* _Aim of the exercise_
For every line in the material below that holds "mysqladmin", report the line.

* _Dataset excerpts_
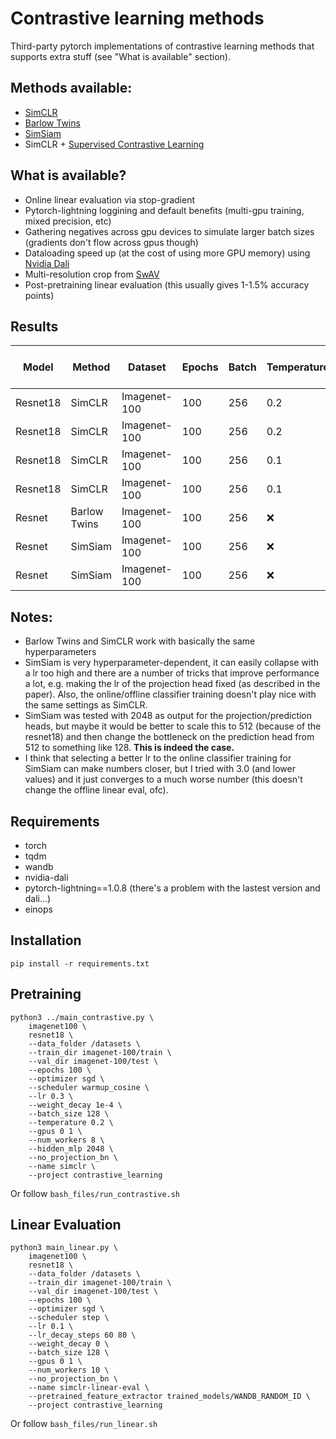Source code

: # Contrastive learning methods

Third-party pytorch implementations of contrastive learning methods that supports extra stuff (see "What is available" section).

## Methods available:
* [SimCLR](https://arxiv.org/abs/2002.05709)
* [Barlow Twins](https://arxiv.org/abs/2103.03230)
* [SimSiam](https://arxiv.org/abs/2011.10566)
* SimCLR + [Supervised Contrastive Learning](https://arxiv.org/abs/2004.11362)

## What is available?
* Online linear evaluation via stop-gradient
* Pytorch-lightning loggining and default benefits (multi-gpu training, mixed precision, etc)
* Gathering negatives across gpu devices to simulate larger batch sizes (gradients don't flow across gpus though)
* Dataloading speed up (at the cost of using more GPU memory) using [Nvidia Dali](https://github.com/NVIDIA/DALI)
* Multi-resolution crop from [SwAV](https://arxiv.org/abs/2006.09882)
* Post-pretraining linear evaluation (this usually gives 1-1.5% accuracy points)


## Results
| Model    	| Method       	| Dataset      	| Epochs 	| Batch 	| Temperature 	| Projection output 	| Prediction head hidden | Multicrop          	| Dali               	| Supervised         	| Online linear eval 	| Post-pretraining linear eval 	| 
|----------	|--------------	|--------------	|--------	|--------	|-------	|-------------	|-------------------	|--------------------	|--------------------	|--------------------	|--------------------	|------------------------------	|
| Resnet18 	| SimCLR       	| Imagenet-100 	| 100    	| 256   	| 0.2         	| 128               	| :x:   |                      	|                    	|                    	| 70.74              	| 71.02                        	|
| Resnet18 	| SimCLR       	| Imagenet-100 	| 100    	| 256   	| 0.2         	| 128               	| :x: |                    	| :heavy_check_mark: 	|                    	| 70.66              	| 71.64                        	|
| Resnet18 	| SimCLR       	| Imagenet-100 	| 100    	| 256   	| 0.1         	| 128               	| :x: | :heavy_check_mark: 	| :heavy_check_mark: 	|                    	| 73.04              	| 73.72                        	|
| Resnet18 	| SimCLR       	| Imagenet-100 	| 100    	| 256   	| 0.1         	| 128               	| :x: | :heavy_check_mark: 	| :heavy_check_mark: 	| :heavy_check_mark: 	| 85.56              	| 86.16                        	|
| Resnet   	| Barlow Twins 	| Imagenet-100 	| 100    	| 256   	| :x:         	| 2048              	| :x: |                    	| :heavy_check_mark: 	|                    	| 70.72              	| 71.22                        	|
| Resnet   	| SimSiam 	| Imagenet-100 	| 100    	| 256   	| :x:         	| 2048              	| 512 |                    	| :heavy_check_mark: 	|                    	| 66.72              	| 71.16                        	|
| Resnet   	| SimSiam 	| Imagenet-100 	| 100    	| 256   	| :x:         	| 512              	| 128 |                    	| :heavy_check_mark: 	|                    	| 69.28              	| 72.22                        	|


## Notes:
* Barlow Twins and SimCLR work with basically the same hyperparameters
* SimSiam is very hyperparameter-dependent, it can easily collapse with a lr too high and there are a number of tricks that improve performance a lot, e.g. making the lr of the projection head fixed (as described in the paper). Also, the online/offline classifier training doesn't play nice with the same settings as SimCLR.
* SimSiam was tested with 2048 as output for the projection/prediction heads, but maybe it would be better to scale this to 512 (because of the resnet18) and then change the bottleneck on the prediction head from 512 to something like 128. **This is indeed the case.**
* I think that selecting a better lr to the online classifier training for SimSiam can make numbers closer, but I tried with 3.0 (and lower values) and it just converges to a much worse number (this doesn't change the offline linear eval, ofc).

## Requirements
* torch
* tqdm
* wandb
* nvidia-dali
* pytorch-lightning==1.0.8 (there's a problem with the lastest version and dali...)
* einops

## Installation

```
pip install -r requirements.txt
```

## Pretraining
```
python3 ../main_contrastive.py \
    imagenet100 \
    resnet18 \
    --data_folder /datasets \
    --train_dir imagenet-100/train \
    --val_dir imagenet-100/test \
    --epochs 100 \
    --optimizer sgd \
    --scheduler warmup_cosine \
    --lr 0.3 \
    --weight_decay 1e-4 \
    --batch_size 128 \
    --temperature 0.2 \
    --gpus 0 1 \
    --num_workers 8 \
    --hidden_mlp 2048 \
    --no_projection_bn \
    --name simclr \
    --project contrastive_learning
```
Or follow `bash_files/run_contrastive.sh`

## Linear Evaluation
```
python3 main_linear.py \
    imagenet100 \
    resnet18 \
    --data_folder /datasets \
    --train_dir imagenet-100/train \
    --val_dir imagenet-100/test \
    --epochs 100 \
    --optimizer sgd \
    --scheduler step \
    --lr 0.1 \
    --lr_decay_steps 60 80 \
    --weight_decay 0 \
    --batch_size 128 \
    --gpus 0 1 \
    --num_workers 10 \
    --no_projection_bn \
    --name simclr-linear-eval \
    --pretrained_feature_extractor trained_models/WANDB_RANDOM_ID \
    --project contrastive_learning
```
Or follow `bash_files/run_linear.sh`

* * *

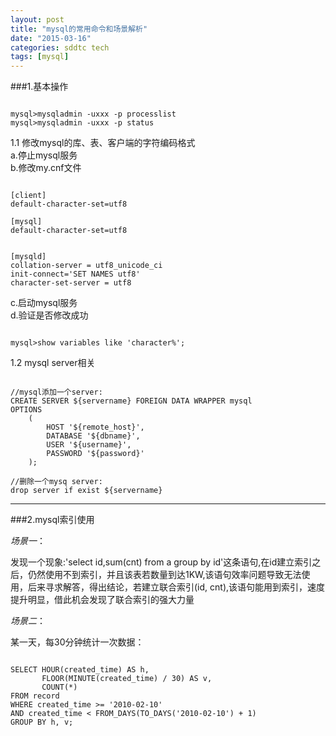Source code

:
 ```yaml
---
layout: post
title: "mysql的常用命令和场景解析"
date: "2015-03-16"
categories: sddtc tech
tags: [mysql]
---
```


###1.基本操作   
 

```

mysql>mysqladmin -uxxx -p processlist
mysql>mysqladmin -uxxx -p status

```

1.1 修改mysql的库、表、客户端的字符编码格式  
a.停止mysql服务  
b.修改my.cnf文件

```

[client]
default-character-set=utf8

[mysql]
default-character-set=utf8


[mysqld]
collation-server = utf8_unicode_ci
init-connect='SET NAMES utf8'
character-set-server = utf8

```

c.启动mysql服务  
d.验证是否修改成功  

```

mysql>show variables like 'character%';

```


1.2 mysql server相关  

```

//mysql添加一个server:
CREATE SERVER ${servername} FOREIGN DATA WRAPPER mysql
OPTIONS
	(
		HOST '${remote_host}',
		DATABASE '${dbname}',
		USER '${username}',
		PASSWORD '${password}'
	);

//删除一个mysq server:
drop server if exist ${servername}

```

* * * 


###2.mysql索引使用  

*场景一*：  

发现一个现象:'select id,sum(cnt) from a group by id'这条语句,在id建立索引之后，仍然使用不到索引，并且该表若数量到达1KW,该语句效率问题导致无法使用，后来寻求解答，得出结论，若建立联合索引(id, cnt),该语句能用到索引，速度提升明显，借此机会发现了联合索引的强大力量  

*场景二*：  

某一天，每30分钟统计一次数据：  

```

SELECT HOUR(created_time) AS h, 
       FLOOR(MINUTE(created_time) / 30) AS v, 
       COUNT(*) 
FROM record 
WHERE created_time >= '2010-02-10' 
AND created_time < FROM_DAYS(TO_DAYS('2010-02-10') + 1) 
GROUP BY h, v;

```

* _Final answer_
mysql>mysqladmin -uxxx -p processlist
mysql>mysqladmin -uxxx -p status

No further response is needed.